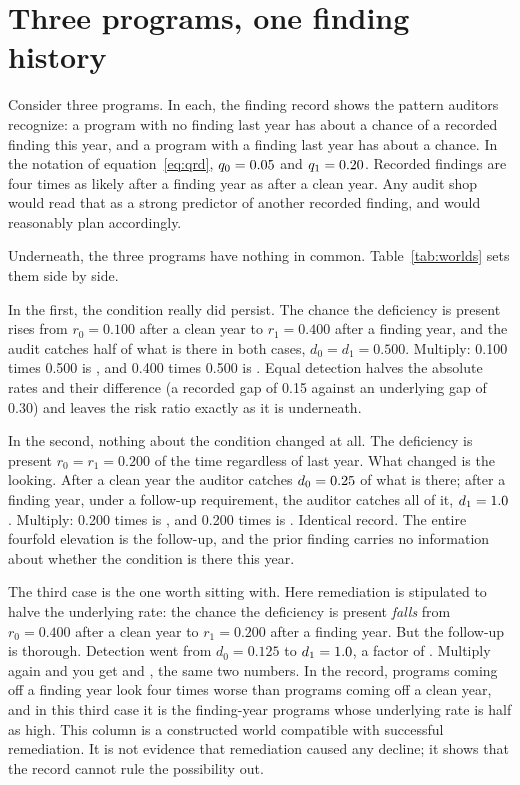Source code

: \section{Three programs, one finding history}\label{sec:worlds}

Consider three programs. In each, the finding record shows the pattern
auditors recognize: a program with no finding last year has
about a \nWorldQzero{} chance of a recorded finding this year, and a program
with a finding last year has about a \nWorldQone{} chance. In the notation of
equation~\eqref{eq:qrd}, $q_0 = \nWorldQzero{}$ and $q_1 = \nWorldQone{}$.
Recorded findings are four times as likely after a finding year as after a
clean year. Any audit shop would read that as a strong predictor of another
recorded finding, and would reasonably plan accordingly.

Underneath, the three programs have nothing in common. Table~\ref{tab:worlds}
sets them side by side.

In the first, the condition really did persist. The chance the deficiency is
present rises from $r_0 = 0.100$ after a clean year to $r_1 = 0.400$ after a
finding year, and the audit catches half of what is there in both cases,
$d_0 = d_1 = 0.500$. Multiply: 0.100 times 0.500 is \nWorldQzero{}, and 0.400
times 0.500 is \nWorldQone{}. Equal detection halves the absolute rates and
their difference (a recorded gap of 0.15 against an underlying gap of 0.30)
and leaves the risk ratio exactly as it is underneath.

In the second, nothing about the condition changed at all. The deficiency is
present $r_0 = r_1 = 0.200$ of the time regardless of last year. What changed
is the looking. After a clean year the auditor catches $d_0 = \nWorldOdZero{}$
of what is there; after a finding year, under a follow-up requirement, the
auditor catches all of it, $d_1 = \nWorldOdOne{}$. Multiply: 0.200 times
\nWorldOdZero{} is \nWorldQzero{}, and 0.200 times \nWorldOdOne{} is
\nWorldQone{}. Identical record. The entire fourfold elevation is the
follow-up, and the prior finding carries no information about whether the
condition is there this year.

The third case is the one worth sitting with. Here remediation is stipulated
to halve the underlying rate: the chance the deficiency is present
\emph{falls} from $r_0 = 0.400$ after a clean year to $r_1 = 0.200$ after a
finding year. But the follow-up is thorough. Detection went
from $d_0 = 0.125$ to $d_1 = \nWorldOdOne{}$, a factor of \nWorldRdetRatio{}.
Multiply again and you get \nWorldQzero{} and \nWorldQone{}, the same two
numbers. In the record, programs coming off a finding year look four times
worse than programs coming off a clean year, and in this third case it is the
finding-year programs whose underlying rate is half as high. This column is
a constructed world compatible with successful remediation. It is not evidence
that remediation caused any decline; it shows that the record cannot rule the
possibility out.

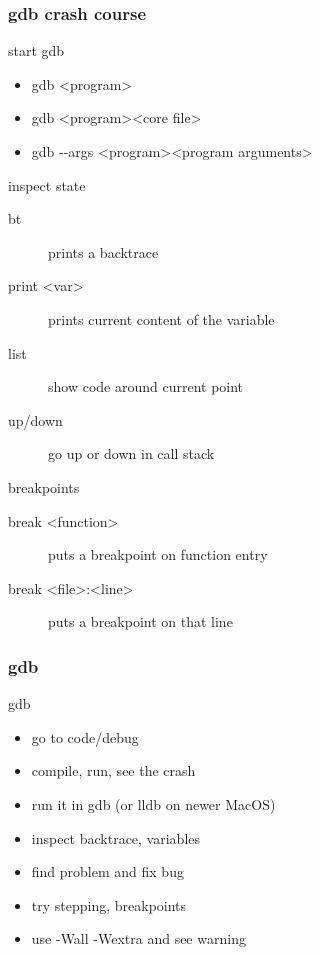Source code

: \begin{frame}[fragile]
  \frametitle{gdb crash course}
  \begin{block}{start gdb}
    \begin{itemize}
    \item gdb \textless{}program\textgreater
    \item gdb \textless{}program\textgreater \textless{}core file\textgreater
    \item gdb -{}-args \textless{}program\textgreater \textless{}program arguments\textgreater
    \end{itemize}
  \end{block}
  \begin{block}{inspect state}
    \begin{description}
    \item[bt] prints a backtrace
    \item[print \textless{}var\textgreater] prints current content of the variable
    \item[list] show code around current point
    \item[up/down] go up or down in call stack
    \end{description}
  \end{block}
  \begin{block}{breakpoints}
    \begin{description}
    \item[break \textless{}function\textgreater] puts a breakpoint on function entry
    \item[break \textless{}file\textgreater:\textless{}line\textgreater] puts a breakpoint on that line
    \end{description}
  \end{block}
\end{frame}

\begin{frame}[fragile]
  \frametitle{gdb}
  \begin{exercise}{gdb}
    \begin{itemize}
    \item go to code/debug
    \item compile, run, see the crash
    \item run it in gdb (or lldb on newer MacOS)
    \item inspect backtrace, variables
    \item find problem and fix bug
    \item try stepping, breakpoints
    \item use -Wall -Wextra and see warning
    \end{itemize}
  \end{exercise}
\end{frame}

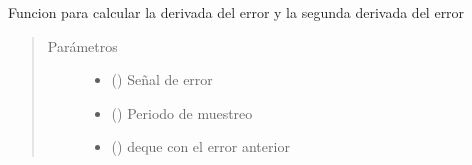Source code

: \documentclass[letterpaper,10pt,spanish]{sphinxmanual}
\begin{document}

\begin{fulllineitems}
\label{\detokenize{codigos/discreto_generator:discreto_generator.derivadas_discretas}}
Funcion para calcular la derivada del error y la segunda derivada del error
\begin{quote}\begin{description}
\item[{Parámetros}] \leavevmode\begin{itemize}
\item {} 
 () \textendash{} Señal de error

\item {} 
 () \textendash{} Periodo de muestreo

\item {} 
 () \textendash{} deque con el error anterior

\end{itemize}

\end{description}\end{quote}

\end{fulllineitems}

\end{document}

...

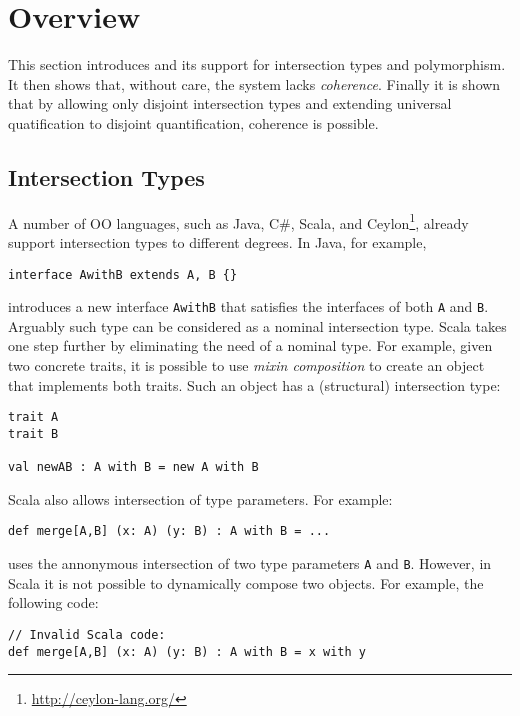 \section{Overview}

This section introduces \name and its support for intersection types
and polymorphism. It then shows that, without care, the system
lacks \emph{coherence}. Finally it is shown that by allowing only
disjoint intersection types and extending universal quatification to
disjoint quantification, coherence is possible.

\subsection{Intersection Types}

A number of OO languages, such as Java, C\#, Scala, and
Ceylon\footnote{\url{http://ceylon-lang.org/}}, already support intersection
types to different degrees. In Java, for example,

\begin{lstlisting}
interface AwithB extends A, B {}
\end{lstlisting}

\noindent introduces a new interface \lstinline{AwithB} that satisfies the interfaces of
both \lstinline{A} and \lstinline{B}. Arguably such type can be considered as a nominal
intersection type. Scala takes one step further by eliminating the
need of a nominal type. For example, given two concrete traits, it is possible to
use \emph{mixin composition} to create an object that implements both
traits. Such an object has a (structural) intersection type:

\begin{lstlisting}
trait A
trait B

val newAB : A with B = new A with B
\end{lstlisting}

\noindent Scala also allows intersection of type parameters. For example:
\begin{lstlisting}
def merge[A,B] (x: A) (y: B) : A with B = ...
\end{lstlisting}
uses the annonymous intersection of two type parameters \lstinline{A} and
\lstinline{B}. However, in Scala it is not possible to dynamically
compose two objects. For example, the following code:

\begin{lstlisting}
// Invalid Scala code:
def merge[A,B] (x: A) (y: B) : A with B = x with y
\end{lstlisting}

...

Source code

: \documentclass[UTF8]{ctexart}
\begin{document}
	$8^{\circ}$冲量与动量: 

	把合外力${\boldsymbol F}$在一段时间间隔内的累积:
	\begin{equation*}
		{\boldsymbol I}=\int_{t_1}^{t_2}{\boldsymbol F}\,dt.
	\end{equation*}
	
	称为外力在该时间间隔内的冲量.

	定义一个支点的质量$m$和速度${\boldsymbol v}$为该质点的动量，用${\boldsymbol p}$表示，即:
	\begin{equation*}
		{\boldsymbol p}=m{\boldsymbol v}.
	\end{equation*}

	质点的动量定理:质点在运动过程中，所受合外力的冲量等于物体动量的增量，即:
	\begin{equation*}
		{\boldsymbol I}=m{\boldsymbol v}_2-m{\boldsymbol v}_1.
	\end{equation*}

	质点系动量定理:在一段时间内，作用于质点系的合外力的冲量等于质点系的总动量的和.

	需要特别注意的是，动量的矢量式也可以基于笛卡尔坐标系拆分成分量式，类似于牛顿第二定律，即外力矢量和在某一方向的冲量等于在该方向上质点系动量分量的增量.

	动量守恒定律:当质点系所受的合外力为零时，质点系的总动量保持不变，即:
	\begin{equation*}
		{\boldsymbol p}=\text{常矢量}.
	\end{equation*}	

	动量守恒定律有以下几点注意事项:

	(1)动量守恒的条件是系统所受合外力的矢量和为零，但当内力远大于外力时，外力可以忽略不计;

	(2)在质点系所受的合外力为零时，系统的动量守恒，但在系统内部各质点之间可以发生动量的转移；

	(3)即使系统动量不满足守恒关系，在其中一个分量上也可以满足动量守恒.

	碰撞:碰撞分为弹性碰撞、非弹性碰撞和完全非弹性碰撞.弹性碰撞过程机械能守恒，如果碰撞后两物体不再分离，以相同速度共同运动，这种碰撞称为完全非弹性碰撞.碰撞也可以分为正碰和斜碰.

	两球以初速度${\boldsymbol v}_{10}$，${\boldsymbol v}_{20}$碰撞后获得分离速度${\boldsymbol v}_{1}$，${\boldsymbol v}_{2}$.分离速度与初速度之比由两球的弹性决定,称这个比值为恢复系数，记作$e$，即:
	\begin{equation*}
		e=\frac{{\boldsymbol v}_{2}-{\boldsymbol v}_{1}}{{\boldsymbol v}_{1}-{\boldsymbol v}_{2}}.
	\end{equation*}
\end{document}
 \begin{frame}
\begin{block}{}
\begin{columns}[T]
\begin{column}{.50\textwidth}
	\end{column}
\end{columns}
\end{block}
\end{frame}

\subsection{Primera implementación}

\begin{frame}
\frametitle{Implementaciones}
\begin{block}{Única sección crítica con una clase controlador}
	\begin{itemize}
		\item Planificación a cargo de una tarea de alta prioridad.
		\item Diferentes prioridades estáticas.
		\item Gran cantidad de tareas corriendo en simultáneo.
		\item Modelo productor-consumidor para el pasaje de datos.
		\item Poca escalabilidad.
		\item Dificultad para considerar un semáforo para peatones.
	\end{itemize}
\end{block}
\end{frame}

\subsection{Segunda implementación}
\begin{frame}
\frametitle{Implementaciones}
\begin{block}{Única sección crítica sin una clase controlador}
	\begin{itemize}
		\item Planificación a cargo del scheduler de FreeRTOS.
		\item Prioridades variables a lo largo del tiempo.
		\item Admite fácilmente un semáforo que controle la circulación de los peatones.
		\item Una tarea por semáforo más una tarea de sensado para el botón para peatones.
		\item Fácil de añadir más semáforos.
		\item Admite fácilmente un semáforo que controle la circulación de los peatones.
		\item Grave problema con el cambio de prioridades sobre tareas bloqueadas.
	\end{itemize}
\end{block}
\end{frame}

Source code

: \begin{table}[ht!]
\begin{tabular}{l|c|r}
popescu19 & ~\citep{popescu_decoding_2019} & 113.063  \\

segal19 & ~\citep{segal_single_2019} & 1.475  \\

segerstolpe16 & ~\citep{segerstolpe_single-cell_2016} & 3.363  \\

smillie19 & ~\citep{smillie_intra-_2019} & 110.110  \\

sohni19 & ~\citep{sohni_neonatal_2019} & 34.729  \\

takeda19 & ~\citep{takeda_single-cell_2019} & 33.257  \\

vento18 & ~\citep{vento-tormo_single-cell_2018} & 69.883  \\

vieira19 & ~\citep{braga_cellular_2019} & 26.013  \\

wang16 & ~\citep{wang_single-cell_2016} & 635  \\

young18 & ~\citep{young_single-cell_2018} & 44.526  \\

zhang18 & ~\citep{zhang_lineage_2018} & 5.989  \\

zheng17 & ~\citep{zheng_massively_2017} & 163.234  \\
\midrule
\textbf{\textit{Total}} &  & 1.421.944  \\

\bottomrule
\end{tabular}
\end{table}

WHAT THE EXERCISE ASKS:
From the records above, retype only the lines starting at the line that contains "to halve the" and ending at the line that contains "a constructed world", both included.

RESULT:
to halve the underlying rate: the chance the deficiency is present
\emph{falls} from $r_0 = 0.400$ after a clean year to $r_1 = 0.200$ after a
finding year. But the follow-up is thorough. Detection went
from $d_0 = 0.125$ to $d_1 = \nWorldOdOne{}$, a factor of \nWorldRdetRatio{}.
Multiply again and you get \nWorldQzero{} and \nWorldQone{}, the same two
numbers. In the record, programs coming off a finding year look four times
worse than programs coming off a clean year, and in this third case it is the
finding-year programs whose underlying rate is half as high. This column is
a constructed world compatible with successful remediation. It is not evidence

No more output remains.